On célébrait l’auteur de nouvelles exemplaires, de romans, de pièces de théâtre célèbres dans toute l’aire germanophone, de passionnantes biographies d’Érasme ou de Dostoïevski, l’épistolier infatigable et perspicace. Voici un Zweig proche du journalisme.
Certains textes, datés, nous laissent indifférents. Qui se passionne aujourd’hui pour « le combat pour le canal de Suez », les pratiques des bibliophiles ou la phobie des bureaux de l’auteur ? Mais plusieurs de ces écrits de circonstance ou chroniques nous renseignent de première main sur la situation de la Suisse pendant la guerre, sur les relations entre l’Autriche et l’Allemagne, plus encore sur l’atmosphère en France après la victoire de 1918 ou le double visage de l’Allemagne en 1939. Zweig fait ici œuvre d’historien ou plutôt de mémorialiste comme dans son célèbre Monde d’hier : il n’est pas neutre mais pleinement engagé dans l’information qu’il fournit et dans les analyses auxquelles il se livre. C’est bien là le meilleur de ce livre qui permet de redécouvrir un esprit farouchement libre œuvrant pour que la paix se rétablisse entre les deux guerres. Zweig y aborde des questions encore brûlantes même si elles ont trouvé parfois des réponses : sa croisade pour l’abolition de la peine de mort et d’autres qui n’ont fait que devenir plus aiguës.

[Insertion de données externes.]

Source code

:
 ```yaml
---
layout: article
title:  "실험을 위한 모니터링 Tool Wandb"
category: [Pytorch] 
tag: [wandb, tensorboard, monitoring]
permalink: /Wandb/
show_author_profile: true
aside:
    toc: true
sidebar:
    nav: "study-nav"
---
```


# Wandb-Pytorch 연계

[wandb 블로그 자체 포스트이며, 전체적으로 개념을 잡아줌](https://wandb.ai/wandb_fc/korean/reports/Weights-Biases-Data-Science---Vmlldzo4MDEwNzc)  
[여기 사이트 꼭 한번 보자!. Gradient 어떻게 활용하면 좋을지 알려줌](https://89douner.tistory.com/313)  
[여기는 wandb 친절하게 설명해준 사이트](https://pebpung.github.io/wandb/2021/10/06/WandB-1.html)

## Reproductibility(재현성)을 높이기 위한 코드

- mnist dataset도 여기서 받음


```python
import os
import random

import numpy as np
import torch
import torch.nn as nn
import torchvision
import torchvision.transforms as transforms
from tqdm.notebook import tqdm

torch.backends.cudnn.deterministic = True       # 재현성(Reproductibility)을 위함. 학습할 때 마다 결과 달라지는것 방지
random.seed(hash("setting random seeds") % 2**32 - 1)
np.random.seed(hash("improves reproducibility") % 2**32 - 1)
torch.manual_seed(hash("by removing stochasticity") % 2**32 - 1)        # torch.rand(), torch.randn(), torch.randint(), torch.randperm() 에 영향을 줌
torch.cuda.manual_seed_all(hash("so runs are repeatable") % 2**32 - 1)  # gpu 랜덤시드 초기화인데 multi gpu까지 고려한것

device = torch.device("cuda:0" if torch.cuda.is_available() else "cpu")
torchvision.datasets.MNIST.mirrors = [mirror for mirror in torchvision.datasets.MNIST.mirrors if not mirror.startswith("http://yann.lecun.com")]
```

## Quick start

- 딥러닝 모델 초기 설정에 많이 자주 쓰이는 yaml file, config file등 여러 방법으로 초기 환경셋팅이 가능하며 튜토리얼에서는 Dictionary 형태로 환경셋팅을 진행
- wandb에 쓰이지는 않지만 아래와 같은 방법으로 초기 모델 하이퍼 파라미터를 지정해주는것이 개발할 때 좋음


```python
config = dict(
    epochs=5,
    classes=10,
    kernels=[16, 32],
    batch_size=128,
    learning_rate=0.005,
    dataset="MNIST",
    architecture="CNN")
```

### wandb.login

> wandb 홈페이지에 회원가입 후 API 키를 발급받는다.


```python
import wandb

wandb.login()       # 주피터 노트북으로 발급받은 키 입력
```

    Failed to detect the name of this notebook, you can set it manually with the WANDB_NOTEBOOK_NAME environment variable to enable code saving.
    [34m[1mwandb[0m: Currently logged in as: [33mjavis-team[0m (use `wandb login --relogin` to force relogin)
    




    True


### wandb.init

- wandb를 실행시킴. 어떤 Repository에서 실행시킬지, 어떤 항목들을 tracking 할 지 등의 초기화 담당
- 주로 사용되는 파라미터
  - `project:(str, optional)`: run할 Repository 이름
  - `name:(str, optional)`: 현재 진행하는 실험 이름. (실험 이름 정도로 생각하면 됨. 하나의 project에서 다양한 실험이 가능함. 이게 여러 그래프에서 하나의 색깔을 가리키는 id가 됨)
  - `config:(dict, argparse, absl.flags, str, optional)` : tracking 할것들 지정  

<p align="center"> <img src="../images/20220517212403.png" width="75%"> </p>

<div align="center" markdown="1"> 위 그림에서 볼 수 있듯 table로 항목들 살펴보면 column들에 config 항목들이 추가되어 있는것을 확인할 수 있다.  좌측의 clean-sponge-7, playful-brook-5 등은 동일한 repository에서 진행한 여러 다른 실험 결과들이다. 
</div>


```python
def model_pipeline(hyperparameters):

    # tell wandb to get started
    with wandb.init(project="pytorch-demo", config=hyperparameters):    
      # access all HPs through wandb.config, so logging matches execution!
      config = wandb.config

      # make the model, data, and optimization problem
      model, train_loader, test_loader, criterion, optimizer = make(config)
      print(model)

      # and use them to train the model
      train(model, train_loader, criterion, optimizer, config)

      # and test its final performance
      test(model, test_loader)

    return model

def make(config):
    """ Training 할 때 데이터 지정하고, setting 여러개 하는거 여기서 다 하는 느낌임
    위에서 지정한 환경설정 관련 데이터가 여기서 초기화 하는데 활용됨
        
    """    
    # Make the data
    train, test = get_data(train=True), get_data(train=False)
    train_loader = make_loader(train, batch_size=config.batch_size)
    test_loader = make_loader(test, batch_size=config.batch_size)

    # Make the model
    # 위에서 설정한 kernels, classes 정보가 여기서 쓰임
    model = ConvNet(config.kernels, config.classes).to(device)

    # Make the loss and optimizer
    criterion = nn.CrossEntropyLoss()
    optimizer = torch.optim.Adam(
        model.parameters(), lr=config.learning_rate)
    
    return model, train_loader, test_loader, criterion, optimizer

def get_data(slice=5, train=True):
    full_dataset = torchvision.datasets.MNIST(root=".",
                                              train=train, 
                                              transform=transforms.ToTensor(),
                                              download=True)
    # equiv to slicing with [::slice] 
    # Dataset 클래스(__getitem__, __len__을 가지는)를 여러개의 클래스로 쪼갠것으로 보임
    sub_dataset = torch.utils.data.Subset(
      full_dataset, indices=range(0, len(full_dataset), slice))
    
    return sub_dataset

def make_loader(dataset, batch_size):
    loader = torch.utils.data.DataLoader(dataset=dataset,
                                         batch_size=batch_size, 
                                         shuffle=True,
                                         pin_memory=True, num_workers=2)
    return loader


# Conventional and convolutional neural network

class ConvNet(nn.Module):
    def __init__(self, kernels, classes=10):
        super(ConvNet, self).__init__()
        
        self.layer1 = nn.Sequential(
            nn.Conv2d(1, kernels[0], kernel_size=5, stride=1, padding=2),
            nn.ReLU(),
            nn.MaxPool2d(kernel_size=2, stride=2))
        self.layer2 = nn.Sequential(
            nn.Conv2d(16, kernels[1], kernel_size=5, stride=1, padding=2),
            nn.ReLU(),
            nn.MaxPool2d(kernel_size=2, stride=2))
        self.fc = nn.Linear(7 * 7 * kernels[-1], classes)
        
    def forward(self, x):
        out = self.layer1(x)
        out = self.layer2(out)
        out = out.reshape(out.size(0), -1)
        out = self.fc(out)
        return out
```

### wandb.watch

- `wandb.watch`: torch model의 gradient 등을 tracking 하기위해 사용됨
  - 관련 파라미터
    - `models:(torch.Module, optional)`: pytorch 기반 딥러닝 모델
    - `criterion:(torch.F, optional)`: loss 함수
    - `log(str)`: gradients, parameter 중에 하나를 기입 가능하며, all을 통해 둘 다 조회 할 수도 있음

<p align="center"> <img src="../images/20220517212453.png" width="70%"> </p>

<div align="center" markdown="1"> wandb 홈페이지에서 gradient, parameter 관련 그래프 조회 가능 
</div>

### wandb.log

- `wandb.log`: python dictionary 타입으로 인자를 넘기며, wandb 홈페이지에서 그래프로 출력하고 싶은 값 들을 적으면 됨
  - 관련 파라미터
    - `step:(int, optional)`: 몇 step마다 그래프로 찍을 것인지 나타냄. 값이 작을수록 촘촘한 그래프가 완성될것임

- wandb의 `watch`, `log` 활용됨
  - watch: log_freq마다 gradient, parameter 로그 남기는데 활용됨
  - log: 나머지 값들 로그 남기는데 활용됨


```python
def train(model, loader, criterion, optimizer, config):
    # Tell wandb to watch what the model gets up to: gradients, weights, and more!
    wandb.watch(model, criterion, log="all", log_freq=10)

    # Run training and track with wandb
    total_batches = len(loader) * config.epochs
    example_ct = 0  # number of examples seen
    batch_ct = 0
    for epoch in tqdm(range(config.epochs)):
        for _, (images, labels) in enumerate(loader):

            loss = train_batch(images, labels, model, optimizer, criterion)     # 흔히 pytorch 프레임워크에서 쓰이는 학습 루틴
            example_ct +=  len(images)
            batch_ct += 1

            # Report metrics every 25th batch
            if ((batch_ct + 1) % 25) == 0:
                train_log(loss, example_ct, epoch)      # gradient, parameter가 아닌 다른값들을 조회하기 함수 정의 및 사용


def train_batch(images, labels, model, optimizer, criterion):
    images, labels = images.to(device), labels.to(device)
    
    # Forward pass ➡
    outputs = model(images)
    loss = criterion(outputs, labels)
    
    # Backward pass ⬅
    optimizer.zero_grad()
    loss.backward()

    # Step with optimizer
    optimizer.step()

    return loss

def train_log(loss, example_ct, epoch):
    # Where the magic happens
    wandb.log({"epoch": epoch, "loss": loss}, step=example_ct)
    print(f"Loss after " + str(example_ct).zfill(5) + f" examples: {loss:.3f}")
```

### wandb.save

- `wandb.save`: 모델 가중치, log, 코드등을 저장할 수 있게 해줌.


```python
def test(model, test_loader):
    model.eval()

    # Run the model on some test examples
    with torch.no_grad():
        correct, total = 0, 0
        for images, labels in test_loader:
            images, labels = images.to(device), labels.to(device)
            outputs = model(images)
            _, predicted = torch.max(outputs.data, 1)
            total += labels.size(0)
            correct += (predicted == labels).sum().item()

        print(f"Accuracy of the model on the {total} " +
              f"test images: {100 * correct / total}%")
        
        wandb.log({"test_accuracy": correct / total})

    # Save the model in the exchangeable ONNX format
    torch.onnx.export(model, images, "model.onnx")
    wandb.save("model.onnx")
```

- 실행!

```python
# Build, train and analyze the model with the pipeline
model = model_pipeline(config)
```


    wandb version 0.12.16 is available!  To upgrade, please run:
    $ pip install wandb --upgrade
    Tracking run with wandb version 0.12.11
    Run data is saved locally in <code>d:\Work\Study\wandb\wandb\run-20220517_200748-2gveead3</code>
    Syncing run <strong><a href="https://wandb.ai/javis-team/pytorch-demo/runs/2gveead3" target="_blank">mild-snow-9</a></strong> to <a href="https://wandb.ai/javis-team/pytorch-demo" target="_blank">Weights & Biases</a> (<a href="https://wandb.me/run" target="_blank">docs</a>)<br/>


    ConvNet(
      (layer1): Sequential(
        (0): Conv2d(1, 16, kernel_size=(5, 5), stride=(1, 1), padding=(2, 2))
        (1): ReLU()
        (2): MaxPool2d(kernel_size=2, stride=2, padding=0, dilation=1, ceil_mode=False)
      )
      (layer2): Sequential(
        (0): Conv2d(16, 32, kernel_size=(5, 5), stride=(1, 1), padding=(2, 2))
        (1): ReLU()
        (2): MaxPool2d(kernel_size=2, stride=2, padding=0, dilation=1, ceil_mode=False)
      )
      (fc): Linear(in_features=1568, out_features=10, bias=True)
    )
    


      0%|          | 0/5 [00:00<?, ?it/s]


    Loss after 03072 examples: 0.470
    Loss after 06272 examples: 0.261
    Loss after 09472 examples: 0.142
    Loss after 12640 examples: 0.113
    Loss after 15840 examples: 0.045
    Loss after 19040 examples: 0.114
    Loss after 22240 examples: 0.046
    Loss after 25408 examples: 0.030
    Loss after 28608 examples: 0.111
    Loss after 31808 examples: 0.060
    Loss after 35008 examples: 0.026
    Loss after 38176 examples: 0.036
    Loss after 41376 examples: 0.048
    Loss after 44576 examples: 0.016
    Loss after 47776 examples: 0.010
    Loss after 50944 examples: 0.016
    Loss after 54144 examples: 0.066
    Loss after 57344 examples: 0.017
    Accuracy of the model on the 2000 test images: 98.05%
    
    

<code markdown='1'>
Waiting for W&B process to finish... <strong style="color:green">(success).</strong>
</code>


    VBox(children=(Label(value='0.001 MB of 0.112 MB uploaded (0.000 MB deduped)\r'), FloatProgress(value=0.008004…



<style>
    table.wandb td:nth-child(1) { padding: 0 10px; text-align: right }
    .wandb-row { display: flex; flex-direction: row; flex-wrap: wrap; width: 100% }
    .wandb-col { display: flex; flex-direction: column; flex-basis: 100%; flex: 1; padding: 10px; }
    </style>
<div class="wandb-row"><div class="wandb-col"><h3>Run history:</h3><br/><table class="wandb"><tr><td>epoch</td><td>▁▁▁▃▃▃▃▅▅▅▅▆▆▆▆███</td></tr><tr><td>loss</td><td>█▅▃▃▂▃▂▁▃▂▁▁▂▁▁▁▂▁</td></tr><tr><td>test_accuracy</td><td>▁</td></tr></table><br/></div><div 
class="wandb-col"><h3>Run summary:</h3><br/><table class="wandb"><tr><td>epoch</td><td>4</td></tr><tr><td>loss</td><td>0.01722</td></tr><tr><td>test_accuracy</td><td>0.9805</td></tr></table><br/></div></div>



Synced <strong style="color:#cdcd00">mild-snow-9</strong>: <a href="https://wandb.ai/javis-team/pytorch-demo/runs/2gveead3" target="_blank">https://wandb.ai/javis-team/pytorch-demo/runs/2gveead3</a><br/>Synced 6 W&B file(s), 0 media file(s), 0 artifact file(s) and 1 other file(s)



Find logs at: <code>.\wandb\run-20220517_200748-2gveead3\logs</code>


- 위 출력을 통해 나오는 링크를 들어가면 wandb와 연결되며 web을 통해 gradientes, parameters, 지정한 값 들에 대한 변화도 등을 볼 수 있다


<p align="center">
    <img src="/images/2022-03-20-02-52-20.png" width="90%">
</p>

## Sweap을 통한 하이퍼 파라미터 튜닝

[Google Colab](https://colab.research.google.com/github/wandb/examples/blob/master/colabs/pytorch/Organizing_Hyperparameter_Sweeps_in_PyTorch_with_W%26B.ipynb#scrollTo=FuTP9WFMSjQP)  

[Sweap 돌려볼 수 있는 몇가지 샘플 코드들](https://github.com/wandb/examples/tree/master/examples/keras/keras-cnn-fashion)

Il décrit parce qu’il ressent, ses analyses et ses choix sont empreints d’émotion et de passion. D’abord les transformations de la vieille Autriche qu’il évoque avec mélancolie, son charme suranné, la tradition artistique de Vienne qui se maintient d’abord dans les années trente alors que les nationalismes sont de plus en plus virulents, mais qui ne survivra pas à l’annexion de l’Autriche par l’Allemagne hitlérienne en 1938 (l’Anschluss). Dès lors les Juifs vont lutter désespérément contre l’exclusion, prémisse de leur extermination. La stratégie nazie est déjà bien au point. Elle consiste à les isoler jusqu’à ce qu’ils constituent un immense ghetto, c’est-à-dire une prison qui se resserre, à les priver de toute relation avec le reste de la population, à interdire certaines activités ou l’accès à des professions, à instaurer des boycottages. Une issue est encore possible pour un temps : l’émigration vers la Palestine. Zweig s’emploie à l’organiser, à la favoriser, à lever des fonds car il faut beaucoup d’argent. Après s’être fait le porte-parole et le diffuseur de la culture autrichienne, il est passé à la survie des Juifs, de Londres à New York, projetant un « manifeste juif », action en faveur des femmes et enfants juifs allemands. Il veut aussi et surtout créer un esprit de résistance alors que l’élimination est déjà commencée. On sourit tristement devant ces efforts : quelle force aurait pu résister à tout l’appareil d’extermination nazi ?
Cette action suppose chez cet intellectuel, cet homme de culture, qui paraît fragile, une résistance et une énergie peu communes car il est sur tous les fronts. Jusque dans les années 1940, malgré des voyages incessants, des tournées de conférences, il ne cesse d’écrire. En fait, comme d’autres sont animés par une foi religieuse, Zweig est porté par la sienne qui est « la défense de l’esprit » – termes omniprésents dans ces écrits. Plus spécifiquement et concrètement, « l’idée européenne » qu’il partage avec Romain Rolland, Verhaeren, Hermann Hesse, Thomas Mann quand celui-ci est revenu de ses sympathies nationalistes. Un siècle plus tard, l’évidence est brutale : la constitution d’une Europe véritable n’a pas trouvé sa voie. Elle s’est établie sur une base économique, la création d’un vaste marché où chacun vient, sans états d’âme, trafiquer et spéculer, contrôlé par des technocrates de Bruxelles ou Francfort. Les pessimistes – ou les réalistes – diront : tout est à faire, ou à refaire. Cette supposée Union est incapable de résister aux ambitions économiques, politiques ou idéologiques des États-Unis et de la Chine. Incapable d’apporter une solution satisfaisante et humaine aux grands enjeux de notre temps : la crise financière grecque – qui en précède d’autres –, la sortie de la Grande-Bretagne dans le Brexit, l’afflux migratoire croissant et l’actuelle pandémie. Quand un danger se précise, la trentaine de pays qui sont ainsi rassemblés ferment leurs frontières et défendent leurs intérêts nationaux.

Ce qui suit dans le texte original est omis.